____ Data supplied

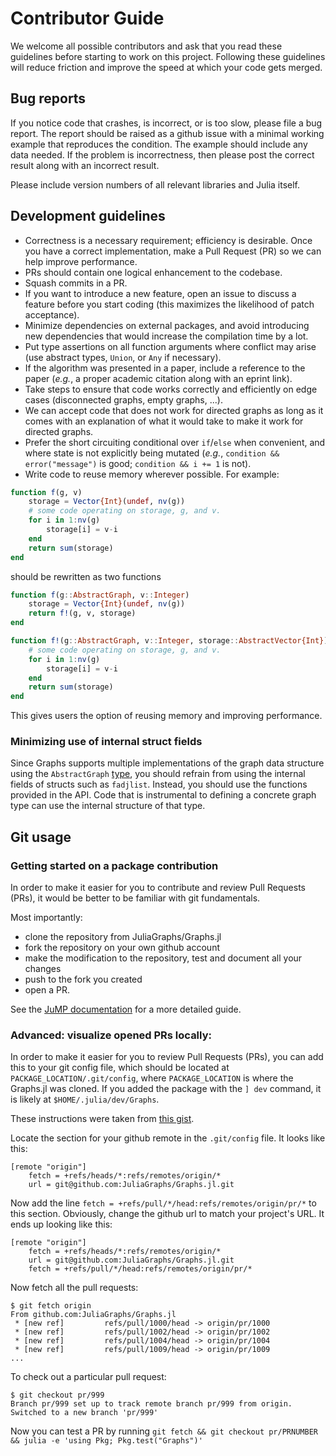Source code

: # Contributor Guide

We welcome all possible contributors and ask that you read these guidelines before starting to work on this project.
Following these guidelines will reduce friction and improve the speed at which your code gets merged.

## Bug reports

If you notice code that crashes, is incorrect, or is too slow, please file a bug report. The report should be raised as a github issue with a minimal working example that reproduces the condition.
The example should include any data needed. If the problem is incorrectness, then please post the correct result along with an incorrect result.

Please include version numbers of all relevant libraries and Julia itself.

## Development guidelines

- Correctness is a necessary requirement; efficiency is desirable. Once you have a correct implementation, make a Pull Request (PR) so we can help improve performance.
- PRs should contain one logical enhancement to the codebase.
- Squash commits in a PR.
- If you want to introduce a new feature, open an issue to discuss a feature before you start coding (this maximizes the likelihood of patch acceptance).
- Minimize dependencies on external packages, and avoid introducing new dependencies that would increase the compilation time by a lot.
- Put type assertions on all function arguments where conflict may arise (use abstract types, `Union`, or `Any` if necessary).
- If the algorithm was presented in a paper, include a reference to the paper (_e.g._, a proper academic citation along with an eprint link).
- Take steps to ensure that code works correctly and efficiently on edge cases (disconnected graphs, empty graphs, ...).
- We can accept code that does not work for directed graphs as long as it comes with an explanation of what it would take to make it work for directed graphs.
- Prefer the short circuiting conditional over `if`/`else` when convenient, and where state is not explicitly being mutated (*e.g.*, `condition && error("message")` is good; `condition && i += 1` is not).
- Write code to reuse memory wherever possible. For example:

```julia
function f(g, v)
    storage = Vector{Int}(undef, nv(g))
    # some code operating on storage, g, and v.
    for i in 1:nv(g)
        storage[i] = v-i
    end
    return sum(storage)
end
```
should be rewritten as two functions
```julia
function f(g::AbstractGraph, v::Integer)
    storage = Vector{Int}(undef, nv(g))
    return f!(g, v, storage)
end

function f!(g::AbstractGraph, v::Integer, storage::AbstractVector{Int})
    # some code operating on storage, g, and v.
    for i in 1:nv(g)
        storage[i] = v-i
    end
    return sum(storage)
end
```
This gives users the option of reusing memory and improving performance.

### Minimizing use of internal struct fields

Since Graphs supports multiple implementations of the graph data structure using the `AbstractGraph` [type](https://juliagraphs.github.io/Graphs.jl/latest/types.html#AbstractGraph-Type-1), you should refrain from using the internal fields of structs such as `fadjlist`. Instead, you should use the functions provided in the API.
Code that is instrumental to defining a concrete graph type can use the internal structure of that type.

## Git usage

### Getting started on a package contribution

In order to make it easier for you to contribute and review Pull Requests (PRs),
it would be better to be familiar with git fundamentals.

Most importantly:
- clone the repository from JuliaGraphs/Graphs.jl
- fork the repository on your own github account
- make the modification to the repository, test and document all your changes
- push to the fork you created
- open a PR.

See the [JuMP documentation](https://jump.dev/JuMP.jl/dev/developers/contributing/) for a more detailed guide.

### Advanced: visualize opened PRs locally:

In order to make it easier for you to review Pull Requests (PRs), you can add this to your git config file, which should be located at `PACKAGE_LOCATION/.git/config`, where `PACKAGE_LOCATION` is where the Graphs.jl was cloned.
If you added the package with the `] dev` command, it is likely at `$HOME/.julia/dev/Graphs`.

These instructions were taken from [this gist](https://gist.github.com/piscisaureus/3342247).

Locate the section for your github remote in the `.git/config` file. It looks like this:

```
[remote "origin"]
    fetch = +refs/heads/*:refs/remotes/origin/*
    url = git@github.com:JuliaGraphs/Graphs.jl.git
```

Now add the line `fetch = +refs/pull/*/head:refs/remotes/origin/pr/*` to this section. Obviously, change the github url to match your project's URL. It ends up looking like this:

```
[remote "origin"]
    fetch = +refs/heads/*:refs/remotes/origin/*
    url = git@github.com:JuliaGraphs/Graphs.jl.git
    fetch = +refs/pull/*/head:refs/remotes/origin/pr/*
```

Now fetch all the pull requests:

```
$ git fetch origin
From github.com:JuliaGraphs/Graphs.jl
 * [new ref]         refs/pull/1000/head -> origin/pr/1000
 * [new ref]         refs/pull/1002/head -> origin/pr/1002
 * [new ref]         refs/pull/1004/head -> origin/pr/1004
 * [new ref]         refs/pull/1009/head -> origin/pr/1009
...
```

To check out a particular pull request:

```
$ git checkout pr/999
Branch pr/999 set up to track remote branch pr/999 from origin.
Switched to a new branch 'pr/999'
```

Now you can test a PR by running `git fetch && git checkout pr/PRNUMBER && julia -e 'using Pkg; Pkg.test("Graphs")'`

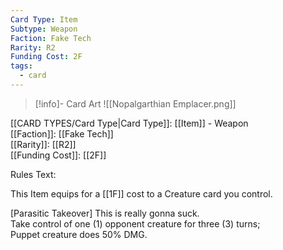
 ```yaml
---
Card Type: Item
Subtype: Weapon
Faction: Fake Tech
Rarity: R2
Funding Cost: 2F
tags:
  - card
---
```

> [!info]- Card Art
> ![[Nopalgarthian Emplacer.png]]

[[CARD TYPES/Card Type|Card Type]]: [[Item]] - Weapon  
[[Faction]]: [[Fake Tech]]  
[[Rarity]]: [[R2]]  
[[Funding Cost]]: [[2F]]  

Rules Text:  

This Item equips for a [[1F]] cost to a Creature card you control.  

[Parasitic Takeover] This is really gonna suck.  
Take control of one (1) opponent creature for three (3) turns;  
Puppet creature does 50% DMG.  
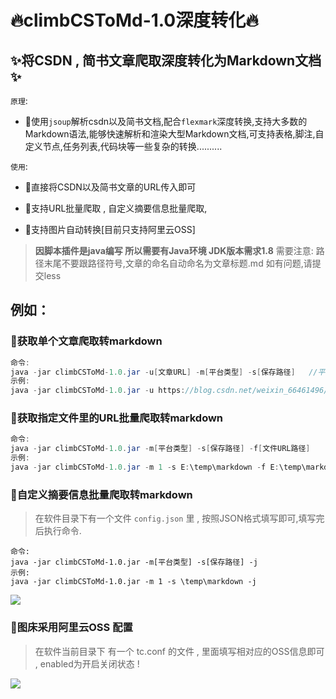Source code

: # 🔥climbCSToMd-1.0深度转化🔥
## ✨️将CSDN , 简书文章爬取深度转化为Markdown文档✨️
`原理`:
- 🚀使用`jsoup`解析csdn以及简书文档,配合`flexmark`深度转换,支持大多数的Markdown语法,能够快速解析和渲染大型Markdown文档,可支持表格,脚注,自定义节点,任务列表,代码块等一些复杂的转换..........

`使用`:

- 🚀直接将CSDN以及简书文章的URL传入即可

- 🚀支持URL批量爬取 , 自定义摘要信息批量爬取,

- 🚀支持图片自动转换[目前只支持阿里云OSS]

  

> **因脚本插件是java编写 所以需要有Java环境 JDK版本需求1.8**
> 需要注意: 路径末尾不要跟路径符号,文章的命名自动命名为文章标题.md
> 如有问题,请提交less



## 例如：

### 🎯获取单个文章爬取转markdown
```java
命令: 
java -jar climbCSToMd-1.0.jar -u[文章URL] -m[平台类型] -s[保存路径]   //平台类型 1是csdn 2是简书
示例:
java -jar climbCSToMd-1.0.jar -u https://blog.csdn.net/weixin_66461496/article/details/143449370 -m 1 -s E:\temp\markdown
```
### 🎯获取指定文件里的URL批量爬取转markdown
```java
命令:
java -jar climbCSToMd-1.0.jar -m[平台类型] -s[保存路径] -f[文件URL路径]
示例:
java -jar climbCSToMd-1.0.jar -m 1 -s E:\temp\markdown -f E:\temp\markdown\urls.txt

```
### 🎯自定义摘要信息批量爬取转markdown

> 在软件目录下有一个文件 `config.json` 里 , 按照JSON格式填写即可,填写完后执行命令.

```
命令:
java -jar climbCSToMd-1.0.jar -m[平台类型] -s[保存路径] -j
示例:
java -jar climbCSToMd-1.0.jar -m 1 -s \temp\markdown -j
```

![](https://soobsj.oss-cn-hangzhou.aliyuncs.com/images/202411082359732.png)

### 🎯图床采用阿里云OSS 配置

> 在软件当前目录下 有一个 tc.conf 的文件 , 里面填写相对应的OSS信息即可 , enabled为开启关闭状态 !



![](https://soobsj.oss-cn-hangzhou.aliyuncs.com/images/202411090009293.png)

________

Exercise requirements:
Word for word, please reproduce each entry above and leave out every picture.

Task answer:
Source code

: # Contributor Guide

We welcome all possible contributors and ask that you read these guidelines before starting to work on this project.
Following these guidelines will reduce friction and improve the speed at which your code gets merged.

## Bug reports

If you notice code that crashes, is incorrect, or is too slow, please file a bug report. The report should be raised as a github issue with a minimal working example that reproduces the condition.
The example should include any data needed. If the problem is incorrectness, then please post the correct result along with an incorrect result.

Please include version numbers of all relevant libraries and Julia itself.

## Development guidelines

- Correctness is a necessary requirement; efficiency is desirable. Once you have a correct implementation, make a Pull Request (PR) so we can help improve performance.
- PRs should contain one logical enhancement to the codebase.
- Squash commits in a PR.
- If you want to introduce a new feature, open an issue to discuss a feature before you start coding (this maximizes the likelihood of patch acceptance).
- Minimize dependencies on external packages, and avoid introducing new dependencies that would increase the compilation time by a lot.
- Put type assertions on all function arguments where conflict may arise (use abstract types, `Union`, or `Any` if necessary).
- If the algorithm was presented in a paper, include a reference to the paper (_e.g._, a proper academic citation along with an eprint link).
- Take steps to ensure that code works correctly and efficiently on edge cases (disconnected graphs, empty graphs, ...).
- We can accept code that does not work for directed graphs as long as it comes with an explanation of what it would take to make it work for directed graphs.
- Prefer the short circuiting conditional over `if`/`else` when convenient, and where state is not explicitly being mutated (*e.g.*, `condition && error("message")` is good; `condition && i += 1` is not).
- Write code to reuse memory wherever possible. For example:

```julia
function f(g, v)
    storage = Vector{Int}(undef, nv(g))
    # some code operating on storage, g, and v.
    for i in 1:nv(g)
        storage[i] = v-i
    end
    return sum(storage)
end
```
should be rewritten as two functions
```julia
function f(g::AbstractGraph, v::Integer)
    storage = Vector{Int}(undef, nv(g))
    return f!(g, v, storage)
end

function f!(g::AbstractGraph, v::Integer, storage::AbstractVector{Int})
    # some code operating on storage, g, and v.
    for i in 1:nv(g)
        storage[i] = v-i
    end
    return sum(storage)
end
```
This gives users the option of reusing memory and improving performance.

### Minimizing use of internal struct fields

Since Graphs supports multiple implementations of the graph data structure using the `AbstractGraph` [type](https://juliagraphs.github.io/Graphs.jl/latest/types.html#AbstractGraph-Type-1), you should refrain from using the internal fields of structs such as `fadjlist`. Instead, you should use the functions provided in the API.
Code that is instrumental to defining a concrete graph type can use the internal structure of that type.

## Git usage

### Getting started on a package contribution

In order to make it easier for you to contribute and review Pull Requests (PRs),
it would be better to be familiar with git fundamentals.

Most importantly:
- clone the repository from JuliaGraphs/Graphs.jl
- fork the repository on your own github account
- make the modification to the repository, test and document all your changes
- push to the fork you created
- open a PR.

See the [JuMP documentation](https://jump.dev/JuMP.jl/dev/developers/contributing/) for a more detailed guide.

### Advanced: visualize opened PRs locally:

In order to make it easier for you to review Pull Requests (PRs), you can add this to your git config file, which should be located at `PACKAGE_LOCATION/.git/config`, where `PACKAGE_LOCATION` is where the Graphs.jl was cloned.
If you added the package with the `] dev` command, it is likely at `$HOME/.julia/dev/Graphs`.

These instructions were taken from [this gist](https://gist.github.com/piscisaureus/3342247).

Locate the section for your github remote in the `.git/config` file. It looks like this:

```
[remote "origin"]
    fetch = +refs/heads/*:refs/remotes/origin/*
    url = git@github.com:JuliaGraphs/Graphs.jl.git
```

Now add the line `fetch = +refs/pull/*/head:refs/remotes/origin/pr/*` to this section. Obviously, change the github url to match your project's URL. It ends up looking like this:

```
[remote "origin"]
    fetch = +refs/heads/*:refs/remotes/origin/*
    url = git@github.com:JuliaGraphs/Graphs.jl.git
    fetch = +refs/pull/*/head:refs/remotes/origin/pr/*
```

Now fetch all the pull requests:

```
$ git fetch origin
From github.com:JuliaGraphs/Graphs.jl
 * [new ref]         refs/pull/1000/head -> origin/pr/1000
 * [new ref]         refs/pull/1002/head -> origin/pr/1002
 * [new ref]         refs/pull/1004/head -> origin/pr/1004
 * [new ref]         refs/pull/1009/head -> origin/pr/1009
...
```

To check out a particular pull request:

```
$ git checkout pr/999
Branch pr/999 set up to track remote branch pr/999 from origin.
Switched to a new branch 'pr/999'
```

Now you can test a PR by running `git fetch && git checkout pr/PRNUMBER && julia -e 'using Pkg; Pkg.test("Graphs")'`

 ```yaml
---
Card Type: Item
Subtype: Weapon
Faction: Fake Tech
Rarity: R2
Funding Cost: 2F
tags:
  - card
---
```

> [!info]- Card Art
> ![[Nopalgarthian Emplacer.png]]

[[CARD TYPES/Card Type|Card Type]]: [[Item]] - Weapon  
[[Faction]]: [[Fake Tech]]  
[[Rarity]]: [[R2]]  
[[Funding Cost]]: [[2F]]  

Rules Text:  

This Item equips for a [[1F]] cost to a Creature card you control.  

[Parasitic Takeover] This is really gonna suck.  
Take control of one (1) opponent creature for three (3) turns;  
Puppet creature does 50% DMG.  
Source code

: # 🔥climbCSToMd-1.0深度转化🔥
## ✨️将CSDN , 简书文章爬取深度转化为Markdown文档✨️
`原理`:
- 🚀使用`jsoup`解析csdn以及简书文档,配合`flexmark`深度转换,支持大多数的Markdown语法,能够快速解析和渲染大型Markdown文档,可支持表格,脚注,自定义节点,任务列表,代码块等一些复杂的转换..........

`使用`:

- 🚀直接将CSDN以及简书文章的URL传入即可

- 🚀支持URL批量爬取 , 自定义摘要信息批量爬取,

- 🚀支持图片自动转换[目前只支持阿里云OSS]

  

> **因脚本插件是java编写 所以需要有Java环境 JDK版本需求1.8**
> 需要注意: 路径末尾不要跟路径符号,文章的命名自动命名为文章标题.md
> 如有问题,请提交less



## 例如：

### 🎯获取单个文章爬取转markdown
```java
命令: 
java -jar climbCSToMd-1.0.jar -u[文章URL] -m[平台类型] -s[保存路径]   //平台类型 1是csdn 2是简书
示例:
java -jar climbCSToMd-1.0.jar -u https://blog.csdn.net/weixin_66461496/article/details/143449370 -m 1 -s E:\temp\markdown
```
### 🎯获取指定文件里的URL批量爬取转markdown
```java
命令:
java -jar climbCSToMd-1.0.jar -m[平台类型] -s[保存路径] -f[文件URL路径]
示例:
java -jar climbCSToMd-1.0.jar -m 1 -s E:\temp\markdown -f E:\temp\markdown\urls.txt

```
### 🎯自定义摘要信息批量爬取转markdown

> 在软件目录下有一个文件 `config.json` 里 , 按照JSON格式填写即可,填写完后执行命令.

```
命令:
java -jar climbCSToMd-1.0.jar -m[平台类型] -s[保存路径] -j
示例:
java -jar climbCSToMd-1.0.jar -m 1 -s \temp\markdown -j
```

![](https://soobsj.oss-cn-hangzhou.aliyuncs.com/images/202411082359732.png)

### 🎯图床采用阿里云OSS 配置

> 在软件当前目录下 有一个 tc.conf 的文件 , 里面填写相对应的OSS信息即可 , enabled为开启关闭状态 !



![](https://soobsj.oss-cn-hangzhou.aliyuncs.com/images/202411090009293.png)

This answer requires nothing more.